A way to write extremely testable code with side effects.

It has always been a challenge to write testable back-end code. Deterministic code is stupidly testable and is the ultimate goal. But it seems most business workflows that execute on the back-end are dependent on the result of side effects. There has been many a framework and practice created to try to accomplish testability: dependency injection containers, mocking libraries, turning code inside-out with interfaces, etc. None of these have ever felt right to me because they require so much unrelated overhead or framework-dependency. And they are not idiomatic to functional programming.

A person with a shovel standing over an unearthed treasure chest

A few years ago, I stumbled upon the Model-View-Update pattern. It is a UI-specific pattern, but it quite powerfully separates decision from side effect. It made a drastic difference in our UIs. They became low overhead/risk to refactor and test -- something I had never experienced with any UI framework. Eventually I realized that its power is because it is a functional version of the Interpreter pattern. While my decision code has all the power and expressiveness of a full programming language, it can also run deterministically, and return decisions and side effects as simple data values. Those values then get interpreted and the results fed back into the decision code again.

On the back-end

So I began to think about how to apply this pattern to the server-side to reap the same benefits. Of course MVU is tailored for UI, so some modifications were required.

Leaving out View

UI programs display a visual to the user. For an API request there is no visual, so the View part of MVU can be dropped.

Changing runtime behavior

UI programs are also designed to run indefinitely to accept spontaneous user input.
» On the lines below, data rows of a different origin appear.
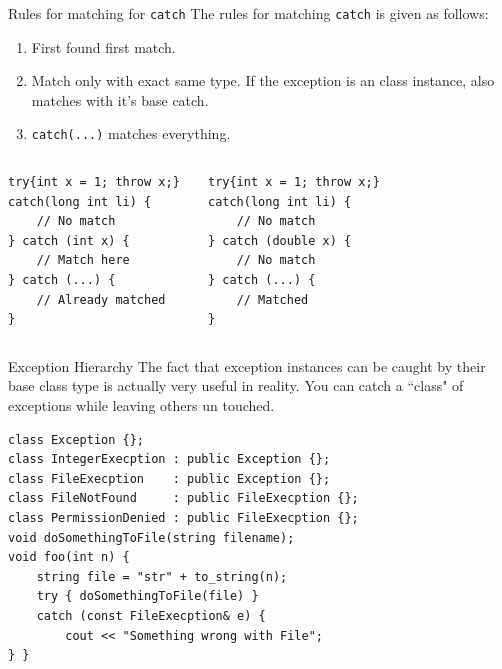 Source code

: \begin{frame}[fragile]{Rules for matching for \texttt{catch}}
The rules for matching \texttt{catch} is given as follows:
\begin{enumerate}
	\item First found first match.
	\item Match only with \alert{exact} same type. If the exception is an class instance, also matches with it's base catch.
	\item \texttt{catch(...)} matches everything.
\end{enumerate}
\begin{columns}

\vspace{-0.2in}
\begin{verbatim}
try{int x = 1; throw x;} 
catch(long int li) {
    // No match
} catch (int x) {
    // Match here
} catch (...) {
    // Already matched
}
\end{verbatim}

	
\vspace{-0.2in}
\begin{verbatim}
try{int x = 1; throw x;}
catch(long int li) {
    // No match
} catch (double x) {
    // No match
} catch (...) {
    // Matched
}
\end{verbatim}

\end{columns}
\end{frame}

\begin{frame}[fragile]{Exception Hierarchy}
The fact that exception instances can be caught by their base class type is actually very useful in reality. You can catch a ``class" of exceptions while leaving others un touched.
\begin{verbatim}
class Exception {};
class IntegerExecption : public Exception {};
class FileExecption    : public Exception {};
class FileNotFound     : public FileExecption {};
class PermissionDenied : public FileExecption {};
void doSomethingToFile(string filename);
void foo(int n) {
    string file = "str" + to_string(n);
    try { doSomethingToFile(file) }
    catch (const FileExecption& e) {
    	cout << "Something wrong with File"; 
} }
\end{verbatim}
\end{frame}

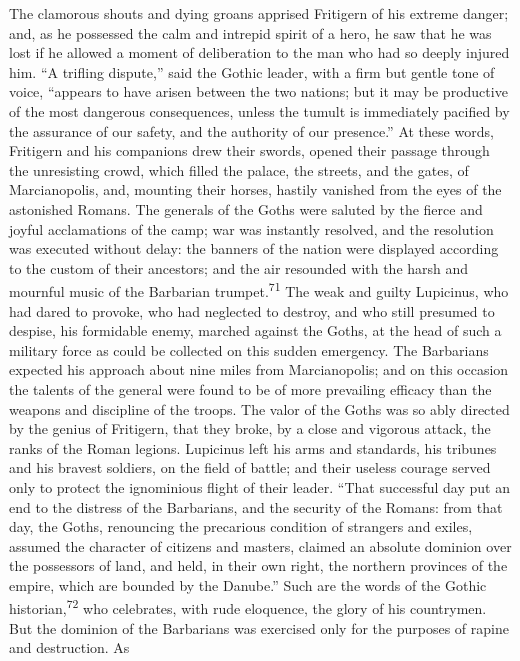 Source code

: The clamorous shouts and dying groans apprised Fritigern of his
extreme danger; and, as he possessed the calm and intrepid spirit
of a hero, he saw that he was lost if he allowed a moment of
deliberation to the man who had so deeply injured him. “A
trifling dispute,” said the Gothic leader, with a firm but gentle
tone of voice, “appears to have arisen between the two nations;
but it may be productive of the most dangerous consequences,
unless the tumult is immediately pacified by the assurance of our
safety, and the authority of our presence.” At these words,
Fritigern and his companions drew their swords, opened their
passage through the unresisting crowd, which filled the palace,
the streets, and the gates, of Marcianopolis, and, mounting their
horses, hastily vanished from the eyes of the astonished Romans.
The generals of the Goths were saluted by the fierce and joyful
acclamations of the camp; war was instantly resolved, and the
resolution was executed without delay: the banners of the nation
were displayed according to the custom of their ancestors; and
the air resounded with the harsh and mournful music of the
Barbarian trumpet.\textsuperscript{71} The weak and guilty Lupicinus, who had
dared to provoke, who had neglected to destroy, and who still
presumed to despise, his formidable enemy, marched against the
Goths, at the head of such a military force as could be collected
on this sudden emergency. The Barbarians expected his approach
about nine miles from Marcianopolis; and on this occasion the
talents of the general were found to be of more prevailing
efficacy than the weapons and discipline of the troops. The valor
of the Goths was so ably directed by the genius of Fritigern,
that they broke, by a close and vigorous attack, the ranks of the
Roman legions. Lupicinus left his arms and standards, his
tribunes and his bravest soldiers, on the field of battle; and
their useless courage served only to protect the ignominious
flight of their leader. “That successful day put an end to the
distress of the Barbarians, and the security of the Romans: from
that day, the Goths, renouncing the precarious condition of
strangers and exiles, assumed the character of citizens and
masters, claimed an absolute dominion over the possessors of
land, and held, in their own right, the northern provinces of the
empire, which are bounded by the Danube.” Such are the words of
the Gothic historian,\textsuperscript{72} who celebrates, with rude eloquence, the
glory of his countrymen. But the dominion of the Barbarians was
exercised only for the purposes of rapine and destruction. As
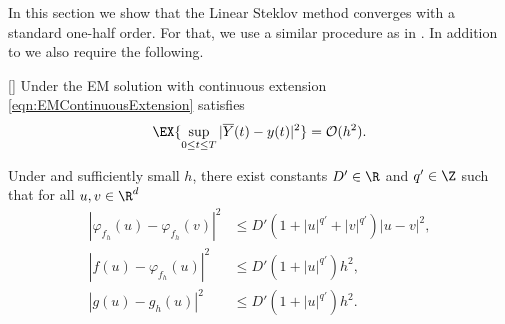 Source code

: 	In this section we show that the Linear Steklov method 
 converges  with a standard one-half order. For that,
we use a similar procedure  as in  \cite{Higham2002b}. In addition 
to  we also require the following.
 
 

 \begin{thm}\label{thm:EulerConvergenceRateHMS}[{\citet[Thm 4.4]{Higham2002b}}]
 	Under  the EM solution with continuous extension 
 	\eqref{eqn:EMContinuousExtension} satisfies
 	\begin{equation}
	 	\EX{
	 		\sup_{0\leq t \leq T}
	 		|\overline{Y}(t)- y(t)|^2
	 	} = \mathcal{O}(h^2).
 	\end{equation}
 \end{thm}
  
\begin{lem}
	Under  and sufficiently small $h$, there exist
	constants $D'\in \R$ and $q'\in \Z$ such that for all $u,v\in \R^d$
	\begin{align}
		|
			\varphi_{f_h}(u)
			-\varphi_{f_h}(v)
		|^2 
		&\leq
			D'
			\left(
				1 +|u|^{q'} +|v|^{q'}
			\right)
			|u-v|^2, \\
		|
			 f(u) -\varphi_{f_h}(u)
		|^2 
		&\leq
			D'
			\left(
				1 +|u|^{q'} 
				\right)
			h^2, \\
		|
			g(u) -g_h(u)
		|^2 				 
		&\leq
			D'
			\left(
				1 +|u|^{q'} 
			\right)
			h^2 . \label{eqn:ghPolyGrowth}
	\end{align}
\end{lem}

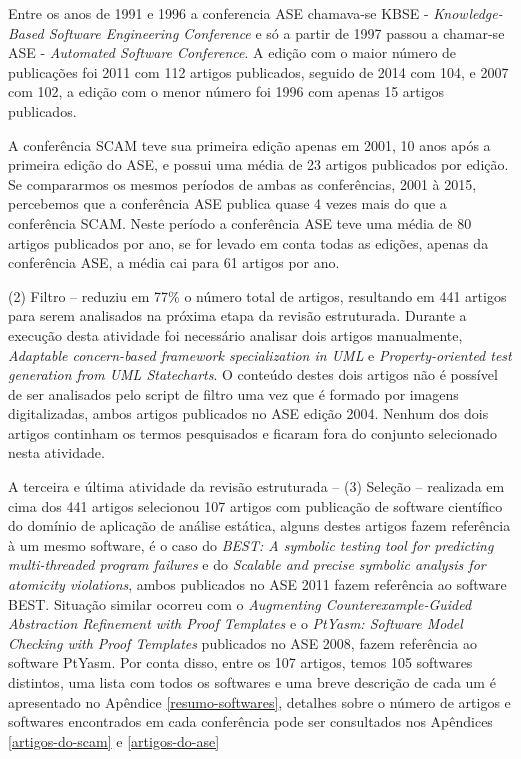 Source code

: Entre os anos de 1991 e 1996 a conferencia ASE chamava-se KBSE - {\it
Knowledge-Based Software Engineering Conference} e só a partir de 1997 passou a
chamar-se ASE - {\it Automated Software Conference}. A edição com o maior
número de publicações foi 2011 com 112 artigos publicados, seguido de 2014 com
104, e 2007 com 102, a edição com o menor número foi 1996 com apenas 15 artigos
publicados.

A conferência SCAM teve sua primeira edição apenas em 2001, 10 anos após a
primeira edição do ASE, e possui uma média de 23 artigos publicados por edição.
Se compararmos os mesmos períodos de ambas as conferências, 2001 à 2015,
percebemos que a conferência ASE publica quase 4 vezes mais do que a
conferência SCAM. Neste período a conferência ASE teve uma média de 80 artigos
publicados por ano, se for levado em conta todas as edições, apenas da
conferência ASE, a média cai para 61 artigos por ano.

(2) Filtro -- reduziu em 77\%
o número total de artigos, resultando em 441 artigos
para serem analisados na próxima etapa da revisão estruturada.  Durante a execução desta
atividade foi necessário analisar dois artigos manualmente, {\it Adaptable
concern-based framework specialization in UML} e {\it Property-oriented test
generation from UML Statecharts}. O conteúdo destes dois artigos não é possível
de ser analisados pelo script de filtro uma vez que é formado por imagens
digitalizadas, ambos artigos publicados no ASE edição 2004. Nenhum dos dois
artigos continham os termos pesquisados e ficaram fora do conjunto selecionado
nesta atividade.

A terceira e última atividade da revisão estruturada -- (3) Seleção --
realizada em cima dos 441 artigos selecionou 107 artigos com publicação de
software científico do domínio de aplicação de análise estática, alguns destes
artigos fazem referência à um mesmo software, é o caso do {\it BEST: A symbolic
testing tool for predicting multi-threaded program failures} e do {\it Scalable
and precise symbolic analysis for atomicity violations}, ambos publicados no
ASE 2011 fazem referência ao software BEST. Situação similar ocorreu com o {\it Augmenting
Counterexample-Guided Abstraction Refinement with Proof Templates} e o {\it
PtYasm: Software Model Checking with Proof Templates} publicados no ASE 2008,
fazem referência ao software PtYasm. Por conta disso, entre os 107 artigos, temos
105 softwares distintos, uma lista com todos os softwares e uma breve descrição
de cada um é apresentado no Apêndice \ref{resumo-softwares},
detalhes sobre o número de artigos e softwares encontrados em cada conferência
pode ser consultados nos Apêndices \ref{artigos-do-scam} e \ref{artigos-do-ase} 

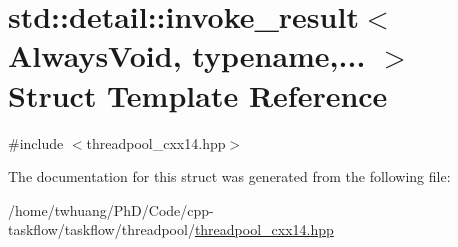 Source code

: \hypertarget{structstd_1_1detail_1_1invoke__result}{}\section{std\+:\+:detail\+:\+:invoke\+\_\+result$<$ Always\+Void, typename,... $>$ Struct Template Reference}
\label{structstd_1_1detail_1_1invoke__result}


{\ttfamily \#include $<$threadpool\+\_\+cxx14.\+hpp$>$}



The documentation for this struct was generated from the following file\+:\begin{DoxyCompactItemize}
\item 
/home/twhuang/\+Ph\+D/\+Code/cpp-\/taskflow/taskflow/threadpool/\hyperlink{threadpool__cxx14_8hpp}{threadpool\+\_\+cxx14.\+hpp}\end{DoxyCompactItemize}
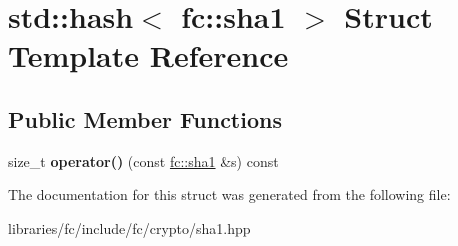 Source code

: \hypertarget{structstd_1_1hash_3_01fc_1_1sha1_01_4}{}\section{std\+:\+:hash$<$ fc\+:\+:sha1 $>$ Struct Template Reference}
\label{structstd_1_1hash_3_01fc_1_1sha1_01_4}
\subsection*{Public Member Functions}
\begin{DoxyCompactItemize}
\item 
\mbox{\label{structstd_1_1hash_3_01fc_1_1sha1_01_4_a0418ebf62d6c052f83dc517cbb0dfeba}} 
size\+\_\+t {\bfseries operator()} (const \mbox{\hyperlink{classfc_1_1sha1}{fc\+::sha1}} \&s) const
\end{DoxyCompactItemize}


The documentation for this struct was generated from the following file\+:\begin{DoxyCompactItemize}
\item 
libraries/fc/include/fc/crypto/sha1.\+hpp\end{DoxyCompactItemize}
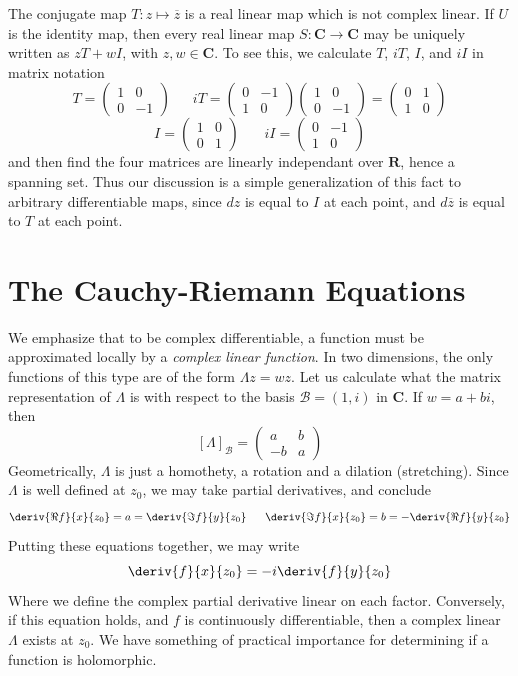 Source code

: The conjugate map $T: z \mapsto \overline{z}$ is a real linear map which is not complex linear. If $U$ is the identity map, then every real linear map $S: \mathbf{C} \to \mathbf{C}$ may be uniquely written as $zT + wI$, with $z,w \in \mathbf{C}$. To see this, we calculate $T$, $iT$, $I$, and $iI$ in matrix notation
%
\[ T = \begin{pmatrix} 1 & 0 \\ 0 & -1 \end{pmatrix} \ \ \ \ \ \ \ iT = \begin{pmatrix} 0 & -1 \\ 1 & 0 \end{pmatrix} \begin{pmatrix} 1 & 0 \\ 0 & -1 \end{pmatrix} = \begin{pmatrix} 0 & 1 \\ 1 & 0 \end{pmatrix} \]
%
\[ I = \begin{pmatrix} 1 & 0 \\ 0 & 1 \end{pmatrix}\ \ \ \ \ \ \ \ iI = \begin{pmatrix} 0 & -1 \\ 1 & 0 \end{pmatrix} \]
%
and then find the four matrices are linearly independant over $\mathbf{R}$, hence a spanning set. Thus our discussion is a simple generalization of this fact to arbitrary differentiable maps, since $dz$ is equal to $I$ at each point, and $d \overline{z}$ is equal to $T$ at each point.




\section{The Cauchy-Riemann Equations}

We emphasize that to be complex differentiable, a function must be approximated locally by a {\it complex linear function}. In two dimensions, the only functions of this type are of the form $\Lambda z = wz$. Let us calculate what the matrix representation of $\Lambda$ is with respect to the basis $\mathcal{B} = (1, i)$ in $\mathbf{C}$. If $w = a + bi$, then
%
\[ [\Lambda]_{\mathcal{B}} = \begin{pmatrix} a & b \\ -b & a \end{pmatrix} \]
%
Geometrically, $\Lambda$ is just a homothety, a rotation and a dilation (stretching). Since $\Lambda$ is well defined at $z_0$, we may take partial derivatives, and conclude
%
\[ \deriv{\Re f}{x}{z_0} = a = \deriv{\Im f}{y}{z_0}\ \ \ \ \ \deriv{\Im f}{x}{z_0} = b = -\deriv{\Re f}{y}{z_0} \]
%
Putting these equations together, we may write
%
\[ \deriv{f}{x}{z_0} = -i \deriv{f}{y}{z_0} \]
%
Where we define the complex partial derivative linear on each factor. Conversely, if this equation holds, and $f$ is continuously differentiable, then a complex linear $\Lambda$ exists at $z_0$. We have something of practical importance for determining if a function is holomorphic.

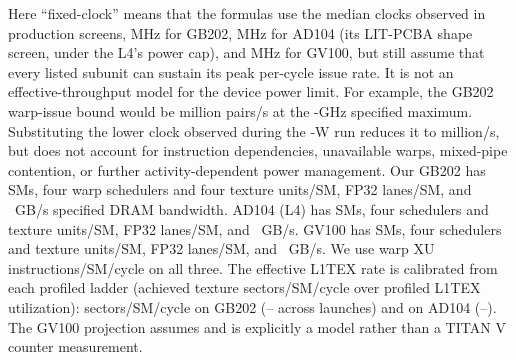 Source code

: Here ``fixed-clock'' means that the formulas use the median clocks observed in
production screens, \RooflineBlackwellObservedClockMHz{} MHz for GB202,
\RooflineLFourObservedClockMHz{} MHz for AD104 (its LIT-PCBA shape screen, under
the L4's power cap), and \RooflineTitanObservedClockMHz{} MHz for GV100, but still assume that every
listed subunit can sustain its peak per-cycle issue rate. It is not an
effective-throughput model for the device power limit. For example, the
GB202 warp-issue bound would be
\RooflineBlackwellMaxClockIssueMillionPairsPerSecond{} million pairs/s at the
\RooflineBlackwellSpecifiedMaxClockGHz-GHz specified maximum. Substituting the lower clock observed during the
\RooflineBlackwellPowerLimitW-W run reduces it to
\RooflineBlackwellFieldStructuralMillionPairsPerSecond{} million/s, but does
not account for instruction dependencies, unavailable warps, mixed-pipe
contention, or further activity-dependent power management. Our GB202 has \RooflineBlackwellSms{}
SMs, four warp schedulers and four texture units/SM, \RooflineBlackwellFpLanesPerSm{} FP32 lanes/SM, and
\RooflineBlackwellDramGigabytesPerSecond~GB/s specified DRAM bandwidth. AD104 (L4) has \RooflineLFourSms{} SMs, four
schedulers and texture units/SM, \RooflineLFourFpLanesPerSm{} FP32 lanes/SM, and \RooflineLFourDramGigabytesPerSecond~GB/s.
GV100 has \RooflineTitanSms{} SMs, four schedulers and texture
units/SM, \RooflineTitanFpLanesPerSm{} FP32 lanes/SM, and \RooflineTitanDramGigabytesPerSecond~GB/s. We use \RooflineXuWarpInstructionsPerSmCycle{} warp XU
instructions/SM/cycle on all three. The effective L1TEX rate is calibrated from each profiled
ladder (achieved texture sectors/SM/cycle over profiled L1TEX utilization):
\RooflineBlackwellLoneTexSectorsPerSmCycle{} sectors/SM/cycle on GB202
(\RooflineBlackwellLoneTexSectorsPerSmCycleMin{}--\RooflineBlackwellLoneTexSectorsPerSmCycleMax{}
across launches) and \RooflineLFourLoneTexSectorsPerSmCycle{} on AD104
(\RooflineLFourLoneTexSectorsPerSmCycleMin{}--\RooflineLFourLoneTexSectorsPerSmCycleMax{}). The GV100 projection
assumes \RooflineTitanLoneTexSectorsPerSmCycle{} and is explicitly a model rather than a TITAN V counter
measurement.

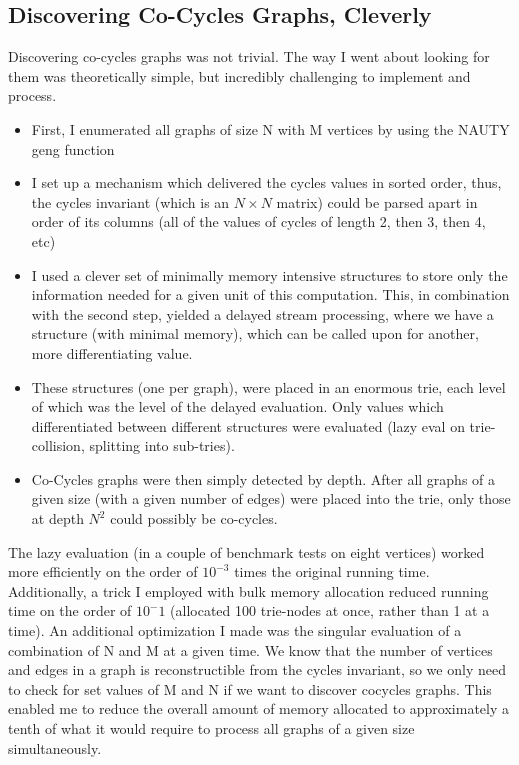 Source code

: \subsection{Discovering Co-Cycles Graphs, Cleverly}

Discovering co-cycles graphs was not trivial.
The way I went about looking for them was theoretically simple, but incredibly challenging to implement and process.
\begin{itemize}
\item{First, I enumerated all graphs of size N with M vertices by using the NAUTY geng function}
\item{I set up a mechanism which delivered the cycles values in sorted order, thus, the cycles invariant (which is an $N \times N$ matrix) could be parsed apart in order of its columns (all of the values of cycles of length 2, then 3, then 4, etc)}
\item{I used a clever set of minimally memory intensive structures to store only the information needed for a given unit of this computation.  This, in combination with the second step, yielded a delayed stream processing, where we have a structure (with minimal memory), which can be called upon for another, more differentiating value.}
\item{These structures (one per graph), were placed in an enormous trie, each level of which was the level of the delayed evaluation.  Only values which differentiated between different structures were evaluated (lazy eval on trie-collision, splitting into sub-tries).}
\item{Co-Cycles graphs were then simply detected by depth. After all graphs of a given size (with a given number of edges) were placed into the trie, only those at depth $N^2$ could possibly be co-cycles.}
\end{itemize}

The lazy evaluation (in a couple of benchmark tests on eight vertices) worked more efficiently on the order of $10^{-3}$ times the original running time.
Additionally, a trick I employed with bulk memory allocation reduced running time on the order of $10^-1$ (allocated 100 trie-nodes at once, rather than 1 at a time).
An additional optimization I made was the singular evaluation of a combination of N and M at a given time.
We know that the number of vertices and edges in a graph is reconstructible from the cycles invariant, so we only need to check for set values of M and N if we want to discover cocycles graphs.
This enabled me to reduce the overall amount of memory allocated to approximately a tenth of what it would require to process all graphs of a given size simultaneously.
On the back-end, there is no spontaneous user input while processing a request... it was all given up front in the request. Nor is it desirable to run the API request indefinitely. Instead, the back-end workflow should probably get a response back to the caller as soon as it can.

Front-end MVU typically runs as 3 independent agents for processing messages, effects, and view changes. But the run-time behavior on the back-end should be more like a single task that runs to completion.

Adding Effects

One part of the MVU pattern that seems to be conspicuously absent is side effects, which is a large part of the point to the back end. My original exposure to MVU was in Elm, a language that never allows you to implement your own side effects. If the provided effects were not enough, you had to write your own in Javascript and make a cumbersome interop call. That was not particularly great on the front-end, but it really is not going to cut it for the back-end.

F# permits side effects in normal code, so I wanted to take advantage of that, but also designate a place where these should be performed. So I added a new type called Effect for declaring side effects, then a corresponding function called perform which executes the Effect. Side effects are isolated into the perform function. The update function now deterministically returns Model and Effect list, making it testable. Put another way, you can test not only that the correct state change takes place but also that the correct side effects are invoked! No frameworks, no containers. Just provide values in and assert that output values equals expected values.

I also use the perform / Effect pattern in my F#-based MVU front-ends. It only requires a couple of tiny adapter functions to integrate into the Elmish library.

UMP

With these changes it might be more appropriate to call this pattern UMP: Update Model Perform.


A person observing 3 components communicating

The Pattern

The pattern looks and feels a lot like MVU. So if you use MVU on the front-end, it will feel natural to use on the back-end as well. Here is a basic example of decrementing a counter. First let's define the module and the types.

Types

I usually name the module for the workflow it implements. Defining the types is where I spend some time thinking through the workflow. And looking at the types will often give you an idea of exactly what happens.

module DecrementCounter

open System

type Effect =
    | LoadState of counterId: Guid
    | SaveState of counterId: Guid * count: int

type Msg =
    | StateLoaded of Result<int option, string>
    | StateSaved of Result<unit, string>

type Model =
    {
        // request type defined elsewhere as
        // { CounterId: Guid; Amount: int }
        Request: DecrementCounterRequest
    }

Nothing earth shattering here. The effects are stating that we are going to load and save state. The messages are stating that we will get the result of loading and saving, that those operations can fail (hence Result), and that load may not find the counter (hence int option). The failure cases will simply contain a string error.

Deterministic functions

Next we define the two deterministic functions, init and update.

init

Init really just gets things prepped and started for update. It converts an initial argument into the model that will be used by update. Usually I will do basic request validation in init if it is not done by some other part of the infrastructure.

let init request =
    Ok { Request = request }
    , [LoadState request.CounterId]

update

Update typically makes the big decisions.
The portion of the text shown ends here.